The retreat of the ice causes so-called glacial lakes in the Himalayas, which are a key source of water to densely populated South Asia -- a region that already suffers deadly floods on an annual basis.

"We don't have much time to avert the risks of the bursting of a glacial lake," Ken Noguchi, a Japanese alpinist who has visited the Himalayas dozens of times, told a first-of-a-kind Asian "water summit" in Beppu, Japan.

In Nepal, the Imja glacial lake "was just a small puddle in the 1960s" but now has a one-kilometre (half-mile) radius with 2.9 millions tonnes of water, Noguchi said.

"Scientists have told me that the lake can break anytime soon, and if that happens, villagers will get hit by a massive flood," he said.

Nepal's mountain-hardy Sherpa people "are scared to hear that, and every time I visit there they ask me to do something to solve the problem," he said.

Noguchi said he initially thought "this is out of my hands" but decided to take part in the two-day conference here to press political leaders to take action to save the roof of the world.

The meeting coincides with the opening of a key conference on global warming on the Indonesian island of Bali which aims to hammer out a new framework to fight climate change after the landmark Kyoto Protocol expires in 2012.

Lyonpo Kinzang Dorji, prime minister of the Himalayan kingdom of Bhutan, said that while major nations debated global warming, small countries such as his were feeling the effects.

"Although Bhutan is not contributing to global warming, negative effects, such as a retreat of glaciers, are (seen) in our country," Dorji told the conference.

He said that while Bhutan had taken precautions since a 1994 glacial lake burst caused heavy damage, international action was needed amid the threat of climate change.

"Effective communications at international levels and at the national levels for developing appropriate action plans is necessary," he said.

He also said that generation of hydropower, which constitutes 40 percent of Bhutan's government revenue, would also be "very seriously affected" by melting glaciers.

Experts, however, said that not enough data or action had been taken to address the melting of glaciers.

"This mountainous area has a serious problem in that it lacks a monitoring system," said Kuniyoshi Takeuchi, director of the UN-backed International Centre for Water Hazard and Risk Management based in Japan's Ibaraki prefecture.

He said that Japan could share with other countries its knowledge on early warnings for floods.

Flooding is already an annual problem in South Asia during the monsoon season.

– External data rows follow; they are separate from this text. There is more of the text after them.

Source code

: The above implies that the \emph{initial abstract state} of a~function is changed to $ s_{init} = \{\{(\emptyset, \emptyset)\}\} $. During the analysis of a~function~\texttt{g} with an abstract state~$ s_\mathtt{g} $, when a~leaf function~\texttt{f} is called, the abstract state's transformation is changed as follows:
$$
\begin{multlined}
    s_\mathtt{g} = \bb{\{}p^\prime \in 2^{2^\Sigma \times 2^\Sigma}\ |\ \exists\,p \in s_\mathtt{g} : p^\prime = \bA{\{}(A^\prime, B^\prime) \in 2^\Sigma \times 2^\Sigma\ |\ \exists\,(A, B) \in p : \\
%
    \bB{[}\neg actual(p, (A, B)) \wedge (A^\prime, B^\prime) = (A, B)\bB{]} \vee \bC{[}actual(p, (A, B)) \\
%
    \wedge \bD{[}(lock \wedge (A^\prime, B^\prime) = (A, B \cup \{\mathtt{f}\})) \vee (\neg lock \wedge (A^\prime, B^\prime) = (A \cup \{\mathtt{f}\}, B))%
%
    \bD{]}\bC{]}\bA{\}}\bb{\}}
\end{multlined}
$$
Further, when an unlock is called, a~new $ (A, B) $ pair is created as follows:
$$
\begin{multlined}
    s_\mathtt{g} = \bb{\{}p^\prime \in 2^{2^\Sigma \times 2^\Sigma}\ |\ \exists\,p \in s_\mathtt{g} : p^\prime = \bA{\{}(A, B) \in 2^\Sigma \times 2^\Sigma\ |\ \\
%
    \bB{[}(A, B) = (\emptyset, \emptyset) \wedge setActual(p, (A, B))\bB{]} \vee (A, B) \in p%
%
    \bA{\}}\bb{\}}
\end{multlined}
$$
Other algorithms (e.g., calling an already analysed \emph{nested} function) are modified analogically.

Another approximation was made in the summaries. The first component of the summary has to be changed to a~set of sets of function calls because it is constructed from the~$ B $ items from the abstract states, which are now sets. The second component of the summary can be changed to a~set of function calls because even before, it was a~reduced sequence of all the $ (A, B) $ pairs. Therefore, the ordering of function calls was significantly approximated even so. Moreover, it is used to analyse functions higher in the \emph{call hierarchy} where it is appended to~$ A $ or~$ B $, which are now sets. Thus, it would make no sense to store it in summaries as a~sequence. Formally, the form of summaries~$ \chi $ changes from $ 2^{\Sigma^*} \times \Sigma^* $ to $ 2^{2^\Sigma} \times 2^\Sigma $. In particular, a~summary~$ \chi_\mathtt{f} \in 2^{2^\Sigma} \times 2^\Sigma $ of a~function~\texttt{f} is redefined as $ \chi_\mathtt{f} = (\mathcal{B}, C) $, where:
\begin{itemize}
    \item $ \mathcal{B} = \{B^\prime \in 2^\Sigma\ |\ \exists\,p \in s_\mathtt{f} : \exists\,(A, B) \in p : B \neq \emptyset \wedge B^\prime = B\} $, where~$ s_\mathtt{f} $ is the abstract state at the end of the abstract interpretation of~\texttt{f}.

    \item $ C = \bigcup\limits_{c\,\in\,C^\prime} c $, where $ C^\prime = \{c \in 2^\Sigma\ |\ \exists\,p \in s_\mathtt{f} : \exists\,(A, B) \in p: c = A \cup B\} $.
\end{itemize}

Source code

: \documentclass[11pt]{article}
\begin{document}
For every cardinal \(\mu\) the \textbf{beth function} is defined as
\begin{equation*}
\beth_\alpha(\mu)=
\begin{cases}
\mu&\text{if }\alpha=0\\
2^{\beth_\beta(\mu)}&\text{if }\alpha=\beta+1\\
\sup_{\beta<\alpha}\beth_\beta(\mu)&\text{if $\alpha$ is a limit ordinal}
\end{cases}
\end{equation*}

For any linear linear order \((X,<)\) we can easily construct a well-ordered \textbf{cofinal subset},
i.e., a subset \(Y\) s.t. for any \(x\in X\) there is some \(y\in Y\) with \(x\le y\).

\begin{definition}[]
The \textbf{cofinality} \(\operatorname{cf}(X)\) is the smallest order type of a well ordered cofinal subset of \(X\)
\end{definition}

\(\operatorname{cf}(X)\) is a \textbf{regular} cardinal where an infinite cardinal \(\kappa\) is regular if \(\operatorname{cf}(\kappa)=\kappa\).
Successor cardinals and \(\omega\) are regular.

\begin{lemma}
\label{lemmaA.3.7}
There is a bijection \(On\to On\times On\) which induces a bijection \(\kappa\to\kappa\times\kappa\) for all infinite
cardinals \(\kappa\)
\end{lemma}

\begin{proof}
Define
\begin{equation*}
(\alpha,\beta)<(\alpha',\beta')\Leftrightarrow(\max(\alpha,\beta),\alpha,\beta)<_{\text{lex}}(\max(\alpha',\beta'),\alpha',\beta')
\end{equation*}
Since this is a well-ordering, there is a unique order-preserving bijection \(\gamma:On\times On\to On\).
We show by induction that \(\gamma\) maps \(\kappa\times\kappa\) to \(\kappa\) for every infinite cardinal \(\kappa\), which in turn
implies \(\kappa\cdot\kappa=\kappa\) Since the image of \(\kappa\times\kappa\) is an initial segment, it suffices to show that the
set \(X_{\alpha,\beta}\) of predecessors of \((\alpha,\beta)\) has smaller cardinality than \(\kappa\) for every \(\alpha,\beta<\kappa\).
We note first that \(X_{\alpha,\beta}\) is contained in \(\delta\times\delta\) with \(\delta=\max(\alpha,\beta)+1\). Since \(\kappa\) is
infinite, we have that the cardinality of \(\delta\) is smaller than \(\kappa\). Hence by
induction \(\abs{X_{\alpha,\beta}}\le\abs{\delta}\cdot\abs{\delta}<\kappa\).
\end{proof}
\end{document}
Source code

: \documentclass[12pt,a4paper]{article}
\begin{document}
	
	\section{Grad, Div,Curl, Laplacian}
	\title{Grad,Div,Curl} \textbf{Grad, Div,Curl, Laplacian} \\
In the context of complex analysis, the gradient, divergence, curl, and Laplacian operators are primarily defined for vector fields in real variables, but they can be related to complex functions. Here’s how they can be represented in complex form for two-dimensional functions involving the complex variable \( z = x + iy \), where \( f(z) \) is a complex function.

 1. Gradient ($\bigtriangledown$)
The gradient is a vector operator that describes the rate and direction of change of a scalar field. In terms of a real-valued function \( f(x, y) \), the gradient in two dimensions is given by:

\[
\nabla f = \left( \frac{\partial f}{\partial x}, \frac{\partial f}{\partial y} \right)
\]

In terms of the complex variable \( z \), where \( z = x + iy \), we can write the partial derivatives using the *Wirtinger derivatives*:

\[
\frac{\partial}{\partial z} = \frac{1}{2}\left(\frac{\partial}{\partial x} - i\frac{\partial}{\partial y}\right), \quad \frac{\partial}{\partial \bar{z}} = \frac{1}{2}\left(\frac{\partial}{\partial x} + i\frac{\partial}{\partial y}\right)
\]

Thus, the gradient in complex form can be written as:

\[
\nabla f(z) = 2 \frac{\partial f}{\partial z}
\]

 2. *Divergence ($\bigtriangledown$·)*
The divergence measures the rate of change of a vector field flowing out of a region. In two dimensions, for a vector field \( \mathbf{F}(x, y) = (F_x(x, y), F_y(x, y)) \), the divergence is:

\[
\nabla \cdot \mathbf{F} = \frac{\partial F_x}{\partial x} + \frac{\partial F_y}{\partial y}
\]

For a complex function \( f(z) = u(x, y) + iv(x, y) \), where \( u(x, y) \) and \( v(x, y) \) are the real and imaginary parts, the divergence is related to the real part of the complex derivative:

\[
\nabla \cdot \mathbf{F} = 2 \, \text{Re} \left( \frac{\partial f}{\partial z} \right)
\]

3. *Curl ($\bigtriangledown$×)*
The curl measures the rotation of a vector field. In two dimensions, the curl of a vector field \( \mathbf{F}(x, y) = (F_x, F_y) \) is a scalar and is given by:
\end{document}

This year, more than 2,200 people were killed in rains and floods in India.

But the destruction of glaciers could trigger another sort of crisis by drying up the headwaters for Asia's nine largest rivers, a lifeline for the 1.3 billion people who live downstream.

In June, a conference of glaciologists in the Nepalese capital of Kathmandu heard that at present trends the glaciers could disappear within the next 50 years.

Noguchi, the climber, said he had noticed that the Himalayas were becoming more dangerous, with increasingly frequent landslides.

"As an impatient person, I wanted to hear more concrete discussions," Noguchi said after the conference's talk on glaciers.

"Well, this is the first step. I'll keep lobbying political leaders to know more about the Himalayas' problems and to take action," he said.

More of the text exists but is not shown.